» **What this task involves**
Retype word for word the stretch of entries below from the line that has "The goal is" through the line that has "# 推荐奖/三三见点/团队奖/报单奖/购物分红/直销系统/软件/源码", and omit the pictures.

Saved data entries
-=-=-
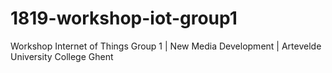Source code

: # 1819-workshop-iot-group1
Workshop Internet of Things Group 1 | New Media Development | Artevelde University College Ghent
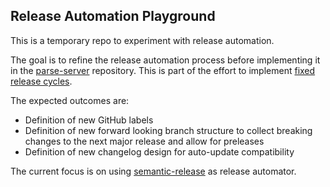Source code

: ## Release Automation Playground

This is a temporary repo to experiment with release automation.

The goal is to refine the release automation process before implementing it in the [parse-server](https://github.com/parse-community/parse-server) repository. This is part of the effort to implement [fixed release cycles](https://github.com/parse-community/parse-server/issues/7271).

The expected outcomes are:
- Definition of new GitHub labels
- Definition of new forward looking branch structure to collect breaking changes to the next major release and allow for preleases
- Definition of new changelog design for auto-update compatibility

The current focus is on using [semantic-release](https://github.com/semantic-release/semantic-release) as release automator.
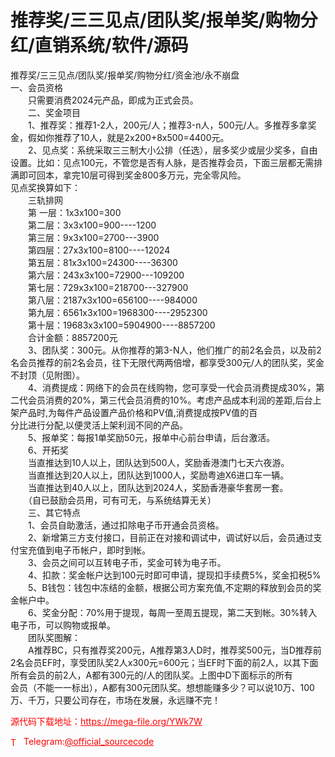 # 推荐奖/三三见点/团队奖/报单奖/购物分红/直销系统/软件/源码

推荐奖/三三见点/团队奖/报单奖/购物分红/资金池/永不崩盘<br>一、会员资格<br>　　只需要消费2024元产品，即成为正式会员。<br>　　二、奖金项目<br>　　1、推荐奖：推荐1-2人，200元/人；推荐3-n人，500元/人。多推荐多拿奖金，假如你推荐了10人，就是2x200+8x500=4400元。<br>　　2、见点奖：系统采取三三制大小公排（任选），层多奖少或层少奖多，自由设置。比如：见点100元，不管您是否有人脉，是否推荐会员，下面三层都无需排满即可回本，拿完10层可得到奖金800多万元，完全零风险。<br>见点奖换算如下：<br>　　三轨排网<br>　　第 一层：1x3x100=300<br>　　第二层：3x3x100=900----1200<br>　　第三层：9x3x100=2700---3900<br>　　第四层：27x3x100=8100----12024<br>　　第五层：81x3x100=24300----36300<br>　　第六层：243x3x100=72900---109200<br>　　第七层：729x3x100=218700---327900<br>　　第八层：2187x3x100=656100----984000<br>　　第九层：6561x3x100=1968300----2952300<br>　　第十层：19683x3x100=5904900----8857200<br>　　合计金额：8857200元<br>　　3、团队奖：300元。从你推荐的第3-N人，他们推广的前2名会员，以及前2名会员推荐的前2名会员，往下无限代两两倍增，都享受300元/人的团队奖，奖金不封顶（见附图）。<br>　　4、消费提成：网络下的会员在线购物，您可享受一代会员消费提成30%，第二代会员消费的20%，第三代会员消费的10%。考虑产品成本利润的差距,后台上架产品时,为每件产品设置产品价格和PV值,消费提成按PV值的百<br>分比进行分配,以便灵活上架利润不同的产品。<br>　　5、报单奖：每报1单奖励50元，报单中心前台申请，后台激活。<br>　　6、开拓奖<br>　　当直推达到10人以上，团队达到500人，奖励香港澳门七天六夜游。<br>　　当直推达到20人以上，团队达到1000人，奖励粤迪X6进口车一辆。<br>　　当直推达到40人以上，团队达到2024人，奖励香港豪华套房一套。<br>　　（自已鼓励会员用，可有可无，与系统结算无关）<br>　　三、其它特点<br>　　1、会员自助激活，通过扣除电子币开通会员资格。<br>　　2、新增第三方支付接口，目前正在对接和调试中，调试好以后，会员通过支付宝充值到电子币帐户，即时到帐。<br>　　3、会员之间可以互转电子币，奖金可转为电子币。<br>　　4、扣款：奖金帐户达到100元时即可申请，提现扣手续费5%，奖金扣税5%<br>　　5、B钱包：钱包中冻结的金额，根据公司方案充值,不定期的释放到会员的奖金帐户中。<br>　　6、奖金分配：70%用于提现，每周一至周五提现，第二天到帐。30%转入电子币，可以购物或报单。<br>　　团队奖图解：<br>　　A推荐BC，只有推荐奖200元，A推荐第3人D时，推荐奖500元，当D推荐前2名会员EF时，享受团队奖2人x300元=600元；当EF时下面的前2人，以其下面所有会员的前2人，A都有300元的/人的团队奖。上图中D下面标示的所有<br>会员（不能一一标出），A都有300元团队奖。想想能赚多少？可以说10万、100万、千万，只要公司存在，市场在发展，永远赚不完！<br>


<p style="color: red;">源代码下载地址：<a href="https://mega-file.org/YWk7W" style="color: red;">https://mega-file.org/YWk7W</a></p><p style="color: red;"><img src="https://cdn-icons-png.flaticon.com/512/2111/2111646.png" alt="Telegram Icon" style="width: 16px; vertical-align: middle; margin-right: 5px;">Telegram:<a href="https://t.me/official_sourcecode" style="color: red;">@official_sourcecode</a></p>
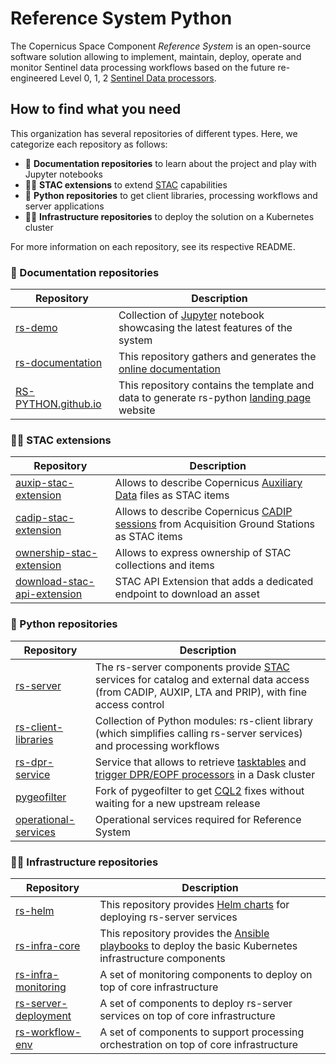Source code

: # Reference System Python

The Copernicus Space Component *Reference System* is an open-source software solution allowing to implement, maintain, deploy, operate and monitor Sentinel data processing workflows based on the future re-engineered Level 0, 1, 2 [Sentinel Data processors](https://eopf.copernicus.eu/).

## How to find what you need

This organization has several repositories of different types.
Here, we categorize each repository as follows:

- 🧙 **Documentation repositories** to learn about the project and play with Jupyter notebooks
- 👩‍🍳 **STAC extensions** to extend [STAC](https://stacspec.org) capabilities
- 🐍 **Python repositories** to get client libraries, processing workflows and server applications
- 🧑‍💻 **Infrastructure repositories** to deploy the solution on a Kubernetes cluster

For more information on each repository, see its respective README.

### 🧙 Documentation repositories

| Repository | Description |
| -- | -- |
| [rs-demo](https://github.com/RS-PYTHON/rs-demo) | Collection of [Jupyter](https://jupyter.org/) notebook showcasing the latest features of the system |
| [rs-documentation](https://github.com/RS-PYTHON/rs-documentation) | This repository gathers and generates the [online documentation](https://home.rs-python.eu/rs-documentation/) |
| [RS-PYTHON.github.io](https://github.com/RS-PYTHON/RS-PYTHON.github.io) | This repository contains the template and data to generate rs-python [landing page](https://home.rs-python.eu/) website |

### 👩‍🍳 STAC extensions

| Repository | Description |
| -- | -- |
| [auxip-stac-extension](https://github.com/RS-PYTHON/auxip-stac-extension) | Allows to describe Copernicus [Auxiliary Data](https://sentiwiki.copernicus.eu/web/copernicus-operations#CopernicusOperations-AuxiliaryDataGathering) files as STAC items |
| [cadip-stac-extension](https://github.com/RS-PYTHON/cadip-stac-extension) | Allows to describe Copernicus [CADIP sessions](https://sentiwiki.copernicus.eu/web/copernicus-operations#CopernicusOperations-X-BandAcquisition) from Acquisition Ground Stations as STAC items |
| [ownership-stac-extension](https://github.com/RS-PYTHON/ownership-stac-extension) | Allows to express ownership of STAC collections and items |
| [download-stac-api-extension](https://github.com/RS-PYTHON/download-stac-api-extension) | STAC API Extension that adds a dedicated endpoint to download an asset |

### 🐍 Python repositories

| Repository | Description |
| -- | -- |
| [rs-server](https://github.com/RS-PYTHON/rs-server) | The rs-server components provide [STAC](https://stacspec.org) services for catalog and external data access (from CADIP, AUXIP, LTA and PRIP), with fine access control |
| [rs-client-libraries](https://github.com/RS-PYTHON/rs-client-libraries) | Collection of Python modules: rs-client library (which simplifies calling rs-server services) and processing workflows |
| [rs-dpr-service](https://github.com/RS-PYTHON/rs-dpr-service) | Service that allows to retrieve [tasktables](https://cpm.pages.eopf.copernicus.eu/eopf-cpm/main/processor-orchestration-guide/tasktables.html) and [trigger DPR/EOPF processors](https://cpm.pages.eopf.copernicus.eu/eopf-cpm/main/processor-orchestration-guide/triggering-usage.html) in a Dask cluster |
| [pygeofilter](https://github.com/RS-PYTHON/pygeofilter) | Fork of pygeofilter to get [CQL2](https://docs.ogc.org/is/21-065r2/21-065r2.html) fixes without waiting for a new upstream release |
| [operational-services](https://github.com/RS-PYTHON/operational-services) | Operational services required for Reference System |

### 🧑‍💻 Infrastructure repositories

| Repository | Description |
| -- | -- |
| [rs-helm](https://github.com/RS-PYTHON/rs-helm) | This repository provides [Helm charts](https://helm.sh/) for deploying rs-server services |
| [rs-infra-core](https://github.com/RS-PYTHON/rs-infra-core) | This repository provides the [Ansible playbooks](https://docs.ansible.com/ansible/latest/playbook_guide/playbooks_intro.html) to deploy the basic Kubernetes infrastructure components |
| [rs-infra-monitoring](https://github.com/RS-PYTHON/rs-infra-monitoring) | A set of monitoring components to deploy on top of core infrastructure |
| [rs-server-deployment](https://github.com/RS-PYTHON/rs-server-deployment) | A set of components to deploy rs-server services on top of core infrastructure |
| [rs-workflow-env](https://github.com/RS-PYTHON/rs-workflow-env) | A set of components to support processing orchestration on top of core infrastructure |
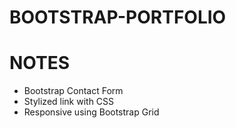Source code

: # BOOTSTRAP-PORTFOLIO

# NOTES

* Bootstrap Contact Form
* Stylized link with CSS
* Responsive using Bootstrap Grid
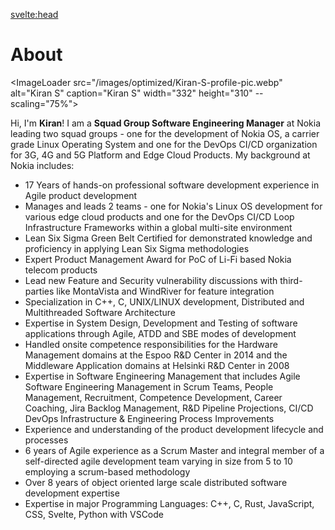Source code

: <svelte:head>

<title>About</title>
<meta name="description" content="Home Page of Kiran S, Squad Group Software Engineering Manager" />
</svelte:head>

<script>
	import ImageLoader from '$lib/components/ImageLoader.svelte';
</script>

# About

<ImageLoader src="/images/optimized/Kiran-S-profile-pic.webp" alt="Kiran S" caption="Kiran S" width="332" height="310" --scaling="75%">
</ImageLoader>

Hi, I'm **Kiran**! I am a **Squad Group Software Engineering Manager** at Nokia leading two squad groups - one for the development of Nokia OS, a carrier grade Linux Operating System and one for the DevOps CI/CD organization for 3G, 4G and 5G Platform and Edge Cloud Products. My background at Nokia includes:

- 17 Years of hands-on professional software development experience in Agile product development
- Manages and leads 2 teams - one for Nokia's Linux OS development for various edge cloud products and one for the DevOps CI/CD Loop Infrastructure Frameworks within a global multi-site environment
- Lean Six Sigma Green Belt Certified for demonstrated knowledge and proficiency in applying Lean Six Sigma methodologies
- Expert Product Management Award for PoC of Li-Fi based Nokia telecom products
- Lead new Feature and Security vulnerability discussions with third-parties like MontaVista and WindRiver for feature integration
- Specialization in C++, C, UNIX/LINUX development, Distributed and Multithreaded Software Architecture
- Expertise in System Design, Development and Testing of software applications through Agile, ATDD and SBE modes of development
- Handled onsite competence responsibilities for the Hardware Management domains at the Espoo R&D Center in 2014 and the Middleware Application domains at Helsinki R&D Center in 2008
- Expertise in Software Engineering Management that includes Agile Software Engineering Management in Scrum Teams, People Management, Recruitment, Competence Development, Career Coaching, Jira Backlog Management, R&D Pipeline Projections, CI/CD DevOps Infrastructure & Engineering Process Improvements
- Experience and understanding of the product development lifecycle and processes
- 6 years of Agile experience as a Scrum Master and integral member of a self-directed agile development team varying in size from 5 to 10 employing a scrum-based methodology
- Over 8 years of object oriented large scale distributed software development expertise
- Expertise in major Programming Languages: C++, C, Rust, JavaScript, CSS, Svelte, Python with VSCode
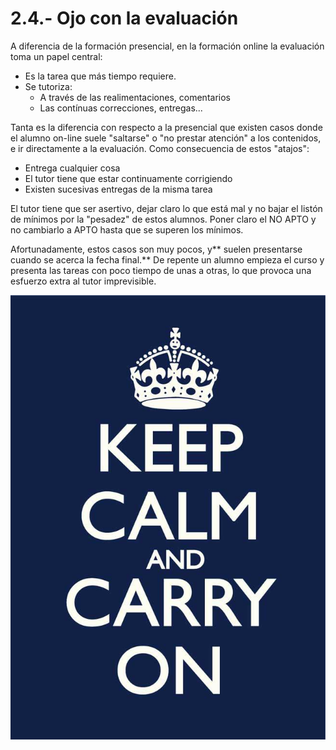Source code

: 
# 2.4.- Ojo con la evaluación

A diferencia de la formación presencial, en la formación online la evaluación toma un papel central:

* Es la tarea que más tiempo requiere.
* Se tutoriza:
    * A través de las realimentaciones, comentarios
    * Las contínuas correcciones, entregas...

Tanta es la diferencia con respecto a la presencial que existen casos donde el alumno on-line suele "saltarse" o "no prestar atención" a los contenidos, e ir directamente a la evaluación. Como consecuencia de estos "atajos":

 * Entrega cualquier cosa
 * El tutor tiene que estar continuamente corrigiendo
 * Existen sucesivas entregas de la misma tarea

El tutor tiene que ser asertivo, dejar claro lo que está mal y no bajar el listón de mínimos por la "pesadez" de estos alumnos. Poner claro el NO APTO y no cambiarlo a APTO hasta que se superen los mínimos.

Afortunadamente, estos casos son muy pocos, y** suelen presentarse cuando se acerca la fecha final.** De repente un alumno empieza el curso y presenta las tareas con poco tiempo de unas a otras, lo que provoca una esfuerzo extra al tutor imprevisible.

![](img/keep-calm-and-carry-on-1441446793oby.jpg)



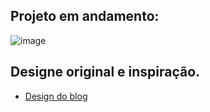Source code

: ## Projeto em andamento: 

![image](https://github.com/user-attachments/assets/66c708c3-499b-4f20-8fac-6532191b1bd1)


## Designe original e inspiração.

- [Design do blog](https://dribbble.com/shots/24943214-Podcast-Design-Exploration)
-=-=-
» **Your solution**
The goal is to refine the release automation process before implementing it in the [parse-server](https://github.com/parse-community/parse-server) repository. This is part of the effort to implement [fixed release cycles](https://github.com/parse-community/parse-server/issues/7271).

The expected outcomes are:
- Definition of new GitHub labels
- Definition of new forward looking branch structure to collect breaking changes to the next major release and allow for preleases
- Definition of new changelog design for auto-update compatibility

The current focus is on using [semantic-release](https://github.com/semantic-release/semantic-release) as release automator.
 # 推荐奖/三三见点/团队奖/报单奖/购物分红/直销系统/软件/源码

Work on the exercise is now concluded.